■ **THE RECORDS**:
☆ ☆ ☆ ☆ ☆

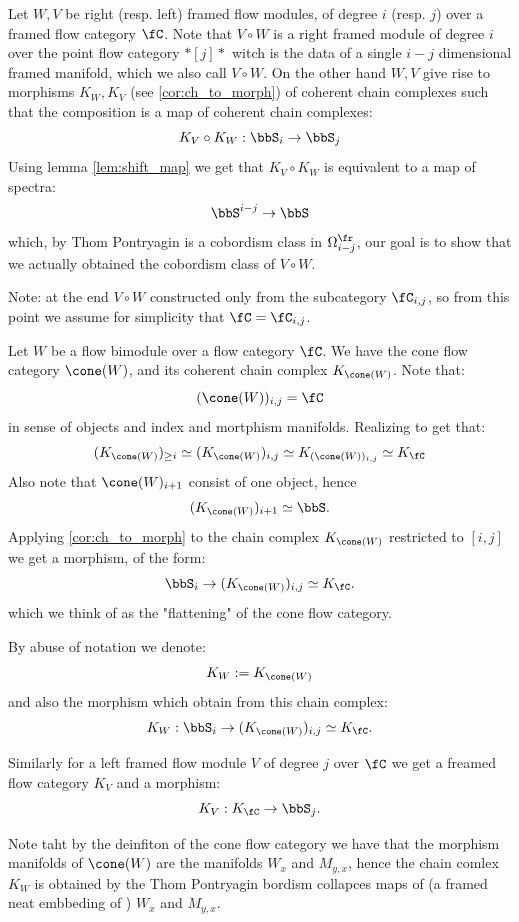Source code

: 
Let $W,V$ be right (resp. left) framed flow modules, of degree $i$ (resp. $j$) over a framed flow category $\fC$.
Note that $V \circ W$ is a right framed module of degree $i$ over the point flow category $*[j]*$ witch is the data of a single $i-j$ dimensional framed manifold, which we also call $V \circ W$. 
On the other hand $W,V$ give rise to morphisms $K_W,K_V$ (see \cref{cor:ch_to_morph}) of coherent chain complexes such that the composition is a map of coherent chain complexes:
\[
    K_V \circ K_W : \bbS_i \to \bbS_j
\]
Using lemma \cref{lem:shift_map} we get that $K_V \circ K_W$ is equivalent to a map of spectra:
\[
    \bbS^{i-j} \to \bbS
\]
which, by Thom Pontryagin is a cobordism class in $\Omega^{\fr}_{i-j}$, our goal is to show that we actually obtained the cobordism class of $V \circ W$.

Note: at the end $V \circ W$ constructed only from the subcategory $\fC_{i,j}$, so from this point we assume for simplicity that $\fC = \fC_{i,j}$.

Let $W$ be a flow bimodule over a flow category $\fC$. We have the cone flow category $\cone(W)$, and its coherent chain complex $K_{\cone(W)}$.
Note that:
\[
    (\cone(W))_{i,j} = \fC
\]
in sense of objects and index and mortphism manifolds.
Realizing to get that:
\[
    (K_{\cone(W)})_{\geq i} \simeq (K_{\cone(W)})_{i,j} \simeq K_{(\cone(W))_{i,j}} \simeq K_{\fC}
\]
Also note that $\cone(W)_{i+1}$ consist of one object, hence 
\[
    (K_{\cone(W)})_{i+1} \simeq \bbS.
\]
Applying \cref{cor:ch_to_morph} to the chain complex $K_{\cone(W)}$ restricted to $[i,j]$ we get a morphism, of the form:
\[
    \bbS_i \to (K_{\cone(W)})_{i,j} \simeq K_{\fC}.
\]
which we think of as the "flattening" of the cone flow category.

By abuse of notation we denote:
\[
    K_W := K_{\cone(W)}
\]
and also the morphism which obtain from this chain complex:
\[
  K_W : \bbS_i \to (K_{\cone(W)})_{i,j} \simeq K_{\fC}.  
\]

Similarly for a left framed flow module $V$ of degree $j$ over $\fC$ we get a freamed flow category $K_V$ and a morphism:
\[
    K_V : K_{\fC} \to \bbS_j.
\]

Note taht by the deinfiton of the cone flow category we have that the morphism manifolds of $\cone(W)$ are the manifolds $W_x$ and $M_{y,x}$, hence the chain comlex $K_W$ is obtained by the Thom Pontryagin bordism collapces maps of (a framed neat embbeding of ) $W_x$ and $M_{y,x}$.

☆ ☆ ☆ ☆ ☆

Copy out, from the listing above, every line that contains the string "which".

■ **ANSWER SECTION**:
Note that $V \circ W$ is a right framed module of degree $i$ over the point flow category $*[j]*$ witch is the data of a single $i-j$ dimensional framed manifold, which we also call $V \circ W$. 
which, by Thom Pontryagin is a cobordism class in $\Omega^{\fr}_{i-j}$, our goal is to show that we actually obtained the cobordism class of $V \circ W$.
which we think of as the "flattening" of the cone flow category.
and also the morphism which obtain from this chain complex:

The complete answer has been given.